10 4. Действие генов
Первые примеры ферментативных нарушений у человека. Первым наследственным заболеванием человека, для которого удалось показать ферментативное нарушение, была метгемоглобинемия с рецессивным типом наследования (Гибсон и Харрисон, 1947 ; Гибсон, 1948 ) (25080). В этом случае поврежденным ферментом является NADH - зависимая метгемоглобин-редуктаза. Первая попытка систематического изучения группы заболеваний человека, связанных с дефектами метаболизма, была предпринята в 1951 году. При исследовании болезни накопления гликогена супруги Кори показали, что в восьми из десяти случаев патологического состояния, которое диагностировалось как болезнь Гирке (23220), структура гликогена печени представляла собой нормальный вариант, а в двух случаях была явно нарушена. Было также очевидно, что гликоген печени, накапливаясь в избытке, не может быть непосредственно превращен в сахар, поскольку у больных проявляется тенденция к гипогликемии. Для расщепления гликогена с образованием глюкозы в печени необходимы многие ферменты. Два из них-амило-1,6-глюкозидаза и глюкозо6-фосфатаза-были выбраны для изучения как возможные дефектные элементы ферментной системы. В гомогенатах печени при различных значениях рН было измерено освобождение фосфата из глюкозо-6фосфата. Результаты представлены на рис. 4.2. В нормальной печени обнаруживалась высокая активность с оптимумом при рН 6-7. Сильное нарушение функции печени при циррозе коррелировало с незначительным уменьшением активности. С другой стороны, в случае болезни Гирке с летальным исходом, активность фермента обнаружить вообще не удалось; такой же результат был получен при обследовании второго подобного больного. У двух пациентов с менее выраженными симптомами наблюдалось значительное уменьшение активности.

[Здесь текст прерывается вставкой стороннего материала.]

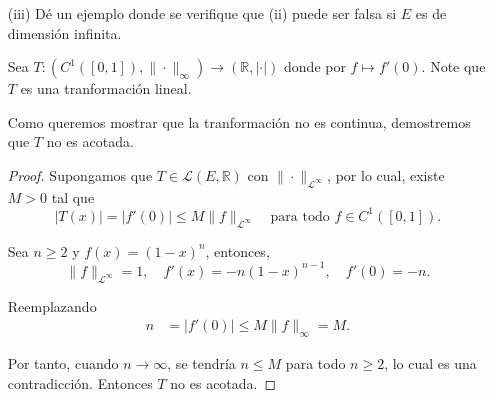 \begin{enumerate}
\begin{proof}
    Como $E$ es un espacio vectorial de dimensión finita, tomemos la base de $E$ como $\mathcal{B}=\{v_1,v_2,\dots, v_n\}$, luego si $x\in E$ tenemos que $x=\displaystyle\sum_{i=1}^{n}x_iv_i$, entonces la transformación lineal T es de la forma,
      \begin{align*}
           Tx&=T\left( \displaystyle\sum_{i=1}^{n} x_i v_i\right) \\
           &=\displaystyle\sum_{i=1}^{n} x_i T(v_i),\\
           &=\displaystyle\sum_{i=1}^{n} x_i v_i \max_{\substack{1\leq i\leq n}} T(v_i),
        \end{align*} 
    luego, tenemos que
    \begin{align*}
\|T\|_E 
&= \left\|\sum_{i=1}^{n} x_i T(v_i)\right\|_E\\
&\leq \sum_{i=1}^{n} \left\|x_i T(v_i)\right\|_E\\
&= \sum_{i=1}^{n} |x_i| \cdot \|T(v_i)\|_E,
\end{align*}
 por el punto anterior, como $E$ es un espacio de dimensión finita existen constantes positivas $C_1$ y $C_2$, tal que $C_1\|x\|_E\leq\|x\|_1\leq C_2\|x\|_E$ y si tomamos a $M_1=\max_{\substack{1\leq i\leq n}} \|T(v_i)\|_E$, entonces,
 \begin{align*}
     \sum_{i=1}^{n} |x_i| \cdot \|T(v_i)\|_E&= \|x\|_1 \max_{\substack{1\leq i \leq n}} \|T(v_i)\|_E,\\
     &\leq M_1 C_2\|x\|_E\\
     &=M \|x\|_E,
 \end{align*}
 por lo cual, T es acotado y continuo.
    \end{proof}
    \item[(iii)] Dé un ejemplo donde se verifique que (ii) puede ser falsa si $E$ es de dimensión infinita.
    \begin{sol}
    Sea $
T: (C^1([0,1]), \|\cdot\|_{\infty}) \longrightarrow (\mathbb{R}, |\cdot|)
$
donde por $f \mapsto f'(0)$. Note que $T$ es una tranformación lineal.

Como queremos mostrar que la tranformación no es continua, demostremos que $T$ no es acotada.
\begin{proof}

Supongamos que $T \in \mathcal{L}(E, \mathbb{R})$ con $\|\cdot\|_{\mathcal{L}^\infty}$, por lo cual,  existe $M > 0$ tal que 
$$
|T(x)| = |f'(0)| \leq M \|f\|_{\mathcal{L}^\infty }\quad \text{para todo } f \in C^1([0,1]).
$$

Sea $n \geq 2$ y $f(x) = (1 - x)^n$, entonces,
$$
\|f\|_{\mathcal{L}^\infty} = 1, \quad f'(x) = -n(1 - x)^{n - 1}, \quad f'(0) = -n.
$$

Reemplazando
\begin{align*}
n &= |f'(0)| \leq M \|f\|_\infty = M.
\end{align*}

Por tanto, cuando $n \to \infty$, se tendría $n \leq M$ para todo $n \geq 2$, lo cual es una contradicción. Entonces $T$ no es acotada.

\end{proof}
        
    \end{sol}
\end{enumerate}


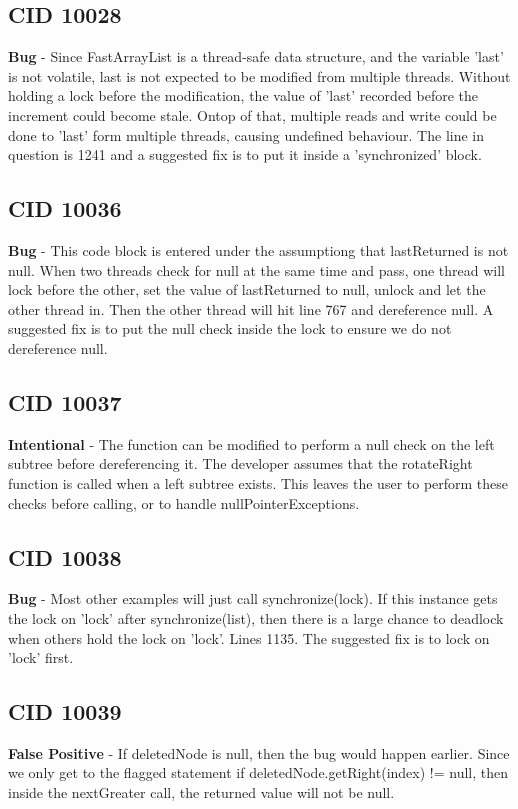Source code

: \documentclass[12pt]{article}
\begin{document}
\subsection{CID 10028}
\textbf{Bug} - Since FastArrayList is a thread-safe data structure, and the variable 'last' is not volatile, last is not expected to be modified from multiple threads. Without holding a lock before the modification, the value of 'last' recorded before the increment could become stale. Ontop of that, multiple reads and write could be done to 'last' form multiple threads, causing undefined behaviour. The line in question is 1241 and a suggested fix is to put it inside a 'synchronized' block.
\subsection{CID 10036}
\textbf{Bug} - This code block is entered under the assumptiong that lastReturned is not null. When two threads check for null at the same time and pass, one thread will lock before the other, set the value of lastReturned to null, unlock and let the other thread in. Then the other thread will hit line 767 and dereference null. A suggested fix is to put the null check inside the lock to ensure we do not dereference null.
\subsection{CID 10037}
\textbf{Intentional} - The function can be modified to perform a null check on the left subtree before dereferencing it. The developer assumes that the rotateRight function is called when a left subtree exists. This leaves the user to perform these checks before calling, or to handle nullPointerExceptions.
\subsection{CID 10038}
\textbf{Bug} - Most other examples will just call synchronize(lock). If this instance gets the lock on 'lock' after synchronize(list), then there is a large chance to deadlock when others hold the lock on 'lock'. Lines 1135. The suggested fix is to lock on 'lock' first.
\subsection{CID 10039}
\textbf{False Positive} - If deletedNode is null, then the bug would happen earlier. Since we only get to the flagged statement if deletedNode.getRight(index) != null, then inside the nextGreater call, the returned value will not be null.
\end{document}
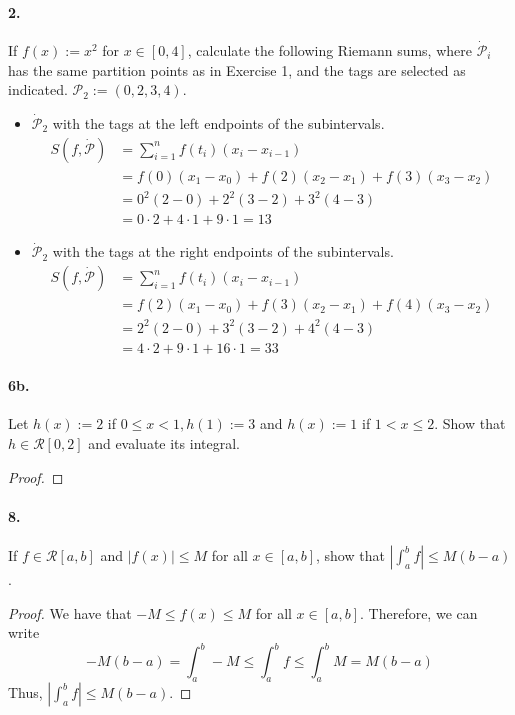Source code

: \documentclass[12pt]{article}
\theoremstyle{remark}
\begin{document}
\paragraph{2.} If $f(x):=x^2$ for $x \in[0,4]$, calculate the following Riemann sums, where $\dot{\mathcal{P}}_i$ has the same partition points as in Exercise 1, and the tags are selected as indicated. $\mathcal{P}_2 := (0, 2, 3, 4)$.
\begin{itemize}
    \item $\dot{\mathcal{P}}_2$ with the tags at the left endpoints of the subintervals.
    \begin{align*} 
        S(f, \dot{\mathcal{P}}) &=\sum_{i=1}^n f\left(t_i\right)\left(x_i-x_{i-1}\right) \\
        &=f(0)\left(x_1-x_0\right)+f(2)\left(x_2-x_1\right)+f(3)\left(x_3-x_2\right) \\
        &=0^2(2-0)+2^2(3-2)+3^2(4-3) \\
        &=0 \cdot 2+4 \cdot 1+9 \cdot 1=13 
    \end{align*}
    \item $\dot{\mathcal{P}}_2$ with the tags at the right endpoints of the subintervals.
    \begin{align*}
        S(f, \dot{\mathcal{P}}) &=\sum_{i=1}^n f\left(t_i\right)\left(x_i-x_{i-1}\right) \\
        &=f(2)\left(x_1-x_0\right)+f(3)\left(x_2-x_1\right)+f(4)\left(x_3-x_2\right) \\
        &=2^2(2-0)+3^2(3-2)+4^2(4-3) \\
        &=4 \cdot 2+9 \cdot 1+16 \cdot 1=33
    \end{align*}
\end{itemize}

\paragraph{6b.} Let $h(x):=2$ if $0 \leq x<1, h(1):=3$ and $h(x):=1$ if $1<x \leq 2$. Show that $h \in \mathcal{R}[0,2]$ and evaluate its integral.
\begin{proof}

\end{proof}

\paragraph{8.} If $f \in \mathcal{R}[a, b]$ and $|f(x)| \leq M$ for all $x \in[a, b]$, show that $\left|\int_a^b f\right| \leq M(b-a)$.
\begin{proof}
    We have that $-M \leq f(x) \leq M$ for all $x \in[a, b]$. Therefore, we can write $$-M(b - a) = \int_a^b -M \leq \int_a^b f \leq \int_a^b M = M(b - a)$$ Thus, $\left|\int_a^b f\right| \leq M(b - a)$.
\end{proof}
\end{document}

Было сделано заключение, что в указанных случаях болезни Гирке с летальным исходом имел место дефект глюкозо-6-фосфатазы. Однако в большинстве более легких случаев активность этого фермента оказалась не ниже, чем при циррозе печени, и только у двух больных она была несколько меньшей (рис. 4.2).
По мнению супругов Кори, аномальное накопление гликогена в мышечной ткани нельзя связывать с недостатком глюкозо-6-фосфатазы, поскольку в мышцах этот фермент отсутствует и в норме. В качестве возможного объяснения гликогеноза мышц они предположили нарушение активности амило-1,6-глюкозидазы. Это предсказание вскоре подтвердилось: Форбс обнаружил такой дефект при одном из клинически выраженных случаев болезни накопления гликогена с вовлечением сердечной и скелетных мышц. Сейчас нам
4. Действие генов 11
известно большое число ферментативных дефектов при болезни накопления гликогена .
Хотя по степени проявления различные формы этого заболевания несколько различаются, в клиническом отношении между ними много общего. За одним исключением, все они наследуются по аутосомнорецессивному типу. Если бы ферментативные дефекты не были раскрыты, патология накопления гликогена рассматривалась бы как одно заболевание с характерными внутрисемейными корреляциями по тяжести течения, деталям симптоматики и срокам летального исхода. Таким образом, перед нами пример, когда генетическая гетерогенность, которую можно было лишь предполагать на основании изучения фенотипа (разд. 3.3.5), подтвердилась при анализе на биохимическом уровне: исследование ферментативной активности позволило идентифицировать специфические гены.
В последующие годы темп исследований в области ферментативных дефектов нарастал, и для 588 идентифицированных рецессивных аутосомных генов, которые Мак-Кьюсик описывает в шестом издании своей книги «Менделевское наследование у человека» (1983) , более чем в 170 случаях обнаружены специфические ферментативные нарушения. Наши успехи в этой области непосредственно связаны с развитием концепций и методов молекулярной генетики.
Некоторые этапы изучения ферментативных нарушений у человека. Мы приводим лишь наиболее важные вехи этого продолжающегося процесса: 1934 Фёллинг открыл фенилкетонурию
1941 Бидл и Татум сформулировали гипотезу «один ген - один фермент» 1948 Гибсон описал первый случай ферментативного нарушения при заболевании у человека (рецессивная метгемоглобинемия)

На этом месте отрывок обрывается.